● What to work on
The answer must be an exact copy of every entry.

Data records
============================================================

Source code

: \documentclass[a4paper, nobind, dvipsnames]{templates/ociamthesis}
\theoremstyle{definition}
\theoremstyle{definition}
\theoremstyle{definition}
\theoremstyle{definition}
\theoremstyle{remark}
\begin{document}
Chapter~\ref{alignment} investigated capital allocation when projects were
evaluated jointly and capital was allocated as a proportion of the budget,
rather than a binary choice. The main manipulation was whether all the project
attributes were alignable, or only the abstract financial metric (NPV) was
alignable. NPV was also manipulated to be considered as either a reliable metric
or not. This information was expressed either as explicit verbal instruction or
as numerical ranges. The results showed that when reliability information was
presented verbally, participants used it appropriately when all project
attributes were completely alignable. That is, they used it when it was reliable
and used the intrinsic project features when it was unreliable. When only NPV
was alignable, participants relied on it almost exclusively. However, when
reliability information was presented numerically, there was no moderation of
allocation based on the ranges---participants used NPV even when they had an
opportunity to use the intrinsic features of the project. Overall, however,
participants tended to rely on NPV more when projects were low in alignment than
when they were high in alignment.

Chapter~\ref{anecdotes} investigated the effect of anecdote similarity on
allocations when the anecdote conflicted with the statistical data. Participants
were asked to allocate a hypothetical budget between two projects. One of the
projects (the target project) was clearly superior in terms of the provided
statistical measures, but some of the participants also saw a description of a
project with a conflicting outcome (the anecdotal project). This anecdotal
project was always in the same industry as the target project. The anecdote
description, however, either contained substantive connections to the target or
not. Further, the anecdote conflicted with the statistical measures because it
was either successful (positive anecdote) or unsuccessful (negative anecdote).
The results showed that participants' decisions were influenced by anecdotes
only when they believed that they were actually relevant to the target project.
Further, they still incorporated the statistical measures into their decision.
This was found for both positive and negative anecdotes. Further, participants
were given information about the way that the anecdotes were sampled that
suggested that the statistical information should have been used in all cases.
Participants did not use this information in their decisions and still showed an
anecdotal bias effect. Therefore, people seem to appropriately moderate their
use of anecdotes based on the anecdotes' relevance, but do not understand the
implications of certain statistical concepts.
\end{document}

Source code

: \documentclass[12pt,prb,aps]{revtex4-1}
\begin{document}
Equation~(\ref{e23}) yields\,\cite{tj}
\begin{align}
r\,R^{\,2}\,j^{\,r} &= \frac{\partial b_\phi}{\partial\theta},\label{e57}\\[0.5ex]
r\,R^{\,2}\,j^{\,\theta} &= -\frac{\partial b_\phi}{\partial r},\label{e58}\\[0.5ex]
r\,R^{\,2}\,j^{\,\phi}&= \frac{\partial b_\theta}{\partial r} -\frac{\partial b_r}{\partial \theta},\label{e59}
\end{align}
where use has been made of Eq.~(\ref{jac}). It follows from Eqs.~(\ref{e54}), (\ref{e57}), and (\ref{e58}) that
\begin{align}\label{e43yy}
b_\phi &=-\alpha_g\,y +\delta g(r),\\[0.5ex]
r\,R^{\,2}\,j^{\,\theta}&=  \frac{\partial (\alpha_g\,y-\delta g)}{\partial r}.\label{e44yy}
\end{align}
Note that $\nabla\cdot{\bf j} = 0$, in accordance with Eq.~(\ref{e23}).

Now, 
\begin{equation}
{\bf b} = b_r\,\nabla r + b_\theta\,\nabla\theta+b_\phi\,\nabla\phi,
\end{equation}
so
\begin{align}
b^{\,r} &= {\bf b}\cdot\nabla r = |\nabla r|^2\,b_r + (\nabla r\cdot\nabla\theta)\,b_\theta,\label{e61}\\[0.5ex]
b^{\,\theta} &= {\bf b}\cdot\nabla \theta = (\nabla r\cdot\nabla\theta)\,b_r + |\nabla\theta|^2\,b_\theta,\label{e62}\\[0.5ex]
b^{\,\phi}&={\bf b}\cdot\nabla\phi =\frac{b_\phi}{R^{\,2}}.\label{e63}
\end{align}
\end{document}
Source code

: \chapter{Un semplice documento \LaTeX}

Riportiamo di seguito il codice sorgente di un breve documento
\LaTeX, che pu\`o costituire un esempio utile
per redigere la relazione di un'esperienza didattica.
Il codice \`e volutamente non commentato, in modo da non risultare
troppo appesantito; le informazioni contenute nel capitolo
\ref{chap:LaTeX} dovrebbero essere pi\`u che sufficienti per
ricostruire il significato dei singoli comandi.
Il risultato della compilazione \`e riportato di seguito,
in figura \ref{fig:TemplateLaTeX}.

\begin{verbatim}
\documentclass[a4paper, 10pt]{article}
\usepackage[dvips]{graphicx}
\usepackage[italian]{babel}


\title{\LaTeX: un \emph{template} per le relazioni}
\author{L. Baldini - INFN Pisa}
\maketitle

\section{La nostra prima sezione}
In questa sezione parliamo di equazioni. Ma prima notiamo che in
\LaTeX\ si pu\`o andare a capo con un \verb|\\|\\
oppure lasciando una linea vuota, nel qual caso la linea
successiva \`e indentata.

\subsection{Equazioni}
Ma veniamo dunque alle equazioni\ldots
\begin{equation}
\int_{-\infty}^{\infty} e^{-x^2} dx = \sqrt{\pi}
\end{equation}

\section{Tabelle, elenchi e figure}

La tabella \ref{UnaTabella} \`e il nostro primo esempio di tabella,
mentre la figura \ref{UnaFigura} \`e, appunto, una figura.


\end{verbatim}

============================================================

● Written answer
Source code

: \documentclass[a4paper, nobind, dvipsnames]{templates/ociamthesis}
\theoremstyle{definition}
\theoremstyle{definition}
\theoremstyle{definition}
\theoremstyle{definition}
\theoremstyle{remark}
\begin{document}
Chapter~\ref{alignment} investigated capital allocation when projects were
evaluated jointly and capital was allocated as a proportion of the budget,
rather than a binary choice. The main manipulation was whether all the project
attributes were alignable, or only the abstract financial metric (NPV) was
alignable. NPV was also manipulated to be considered as either a reliable metric
or not. This information was expressed either as explicit verbal instruction or
as numerical ranges. The results showed that when reliability information was
presented verbally, participants used it appropriately when all project
attributes were completely alignable. That is, they used it when it was reliable
and used the intrinsic project features when it was unreliable. When only NPV
was alignable, participants relied on it almost exclusively. However, when
reliability information was presented numerically, there was no moderation of
allocation based on the ranges---participants used NPV even when they had an
opportunity to use the intrinsic features of the project. Overall, however,
participants tended to rely on NPV more when projects were low in alignment than
when they were high in alignment.

Chapter~\ref{anecdotes} investigated the effect of anecdote similarity on
allocations when the anecdote conflicted with the statistical data. Participants
were asked to allocate a hypothetical budget between two projects. One of the
projects (the target project) was clearly superior in terms of the provided
statistical measures, but some of the participants also saw a description of a
project with a conflicting outcome (the anecdotal project). This anecdotal
project was always in the same industry as the target project. The anecdote
description, however, either contained substantive connections to the target or
not. Further, the anecdote conflicted with the statistical measures because it
was either successful (positive anecdote) or unsuccessful (negative anecdote).
The results showed that participants' decisions were influenced by anecdotes
only when they believed that they were actually relevant to the target project.
Further, they still incorporated the statistical measures into their decision.
This was found for both positive and negative anecdotes. Further, participants
were given information about the way that the anecdotes were sampled that
suggested that the statistical information should have been used in all cases.
Participants did not use this information in their decisions and still showed an
anecdotal bias effect. Therefore, people seem to appropriately moderate their
use of anecdotes based on the anecdotes' relevance, but do not understand the
implications of certain statistical concepts.
\end{document}

Source code

: \documentclass[12pt,prb,aps]{revtex4-1}
\begin{document}
Equation~(\ref{e23}) yields\,\cite{tj}
\begin{align}
r\,R^{\,2}\,j^{\,r} &= \frac{\partial b_\phi}{\partial\theta},\label{e57}\\[0.5ex]
r\,R^{\,2}\,j^{\,\theta} &= -\frac{\partial b_\phi}{\partial r},\label{e58}\\[0.5ex]
r\,R^{\,2}\,j^{\,\phi}&= \frac{\partial b_\theta}{\partial r} -\frac{\partial b_r}{\partial \theta},\label{e59}
\end{align}
where use has been made of Eq.~(\ref{jac}). It follows from Eqs.~(\ref{e54}), (\ref{e57}), and (\ref{e58}) that
\begin{align}\label{e43yy}
b_\phi &=-\alpha_g\,y +\delta g(r),\\[0.5ex]
r\,R^{\,2}\,j^{\,\theta}&=  \frac{\partial (\alpha_g\,y-\delta g)}{\partial r}.\label{e44yy}
\end{align}
Note that $\nabla\cdot{\bf j} = 0$, in accordance with Eq.~(\ref{e23}).

Now, 
\begin{equation}
{\bf b} = b_r\,\nabla r + b_\theta\,\nabla\theta+b_\phi\,\nabla\phi,
\end{equation}
so
\begin{align}
b^{\,r} &= {\bf b}\cdot\nabla r = |\nabla r|^2\,b_r + (\nabla r\cdot\nabla\theta)\,b_\theta,\label{e61}\\[0.5ex]
b^{\,\theta} &= {\bf b}\cdot\nabla \theta = (\nabla r\cdot\nabla\theta)\,b_r + |\nabla\theta|^2\,b_\theta,\label{e62}\\[0.5ex]
b^{\,\phi}&={\bf b}\cdot\nabla\phi =\frac{b_\phi}{R^{\,2}}.\label{e63}
\end{align}
\end{document}
Source code

: \chapter{Un semplice documento \LaTeX}

Riportiamo di seguito il codice sorgente di un breve documento
\LaTeX, che pu\`o costituire un esempio utile
per redigere la relazione di un'esperienza didattica.
Il codice \`e volutamente non commentato, in modo da non risultare
troppo appesantito; le informazioni contenute nel capitolo
\ref{chap:LaTeX} dovrebbero essere pi\`u che sufficienti per
ricostruire il significato dei singoli comandi.
Il risultato della compilazione \`e riportato di seguito,
in figura \ref{fig:TemplateLaTeX}.

\begin{verbatim}
\documentclass[a4paper, 10pt]{article}
\usepackage[dvips]{graphicx}
\usepackage[italian]{babel}


\title{\LaTeX: un \emph{template} per le relazioni}
\author{L. Baldini - INFN Pisa}
\maketitle

\section{La nostra prima sezione}
In questa sezione parliamo di equazioni. Ma prima notiamo che in
\LaTeX\ si pu\`o andare a capo con un \verb|\\|\\
oppure lasciando una linea vuota, nel qual caso la linea
successiva \`e indentata.

\subsection{Equazioni}
Ma veniamo dunque alle equazioni\ldots
\begin{equation}
\int_{-\infty}^{\infty} e^{-x^2} dx = \sqrt{\pi}
\end{equation}

\section{Tabelle, elenchi e figure}

La tabella \ref{UnaTabella} \`e il nostro primo esempio di tabella,
mentre la figura \ref{UnaFigura} \`e, appunto, una figura.


\end{verbatim}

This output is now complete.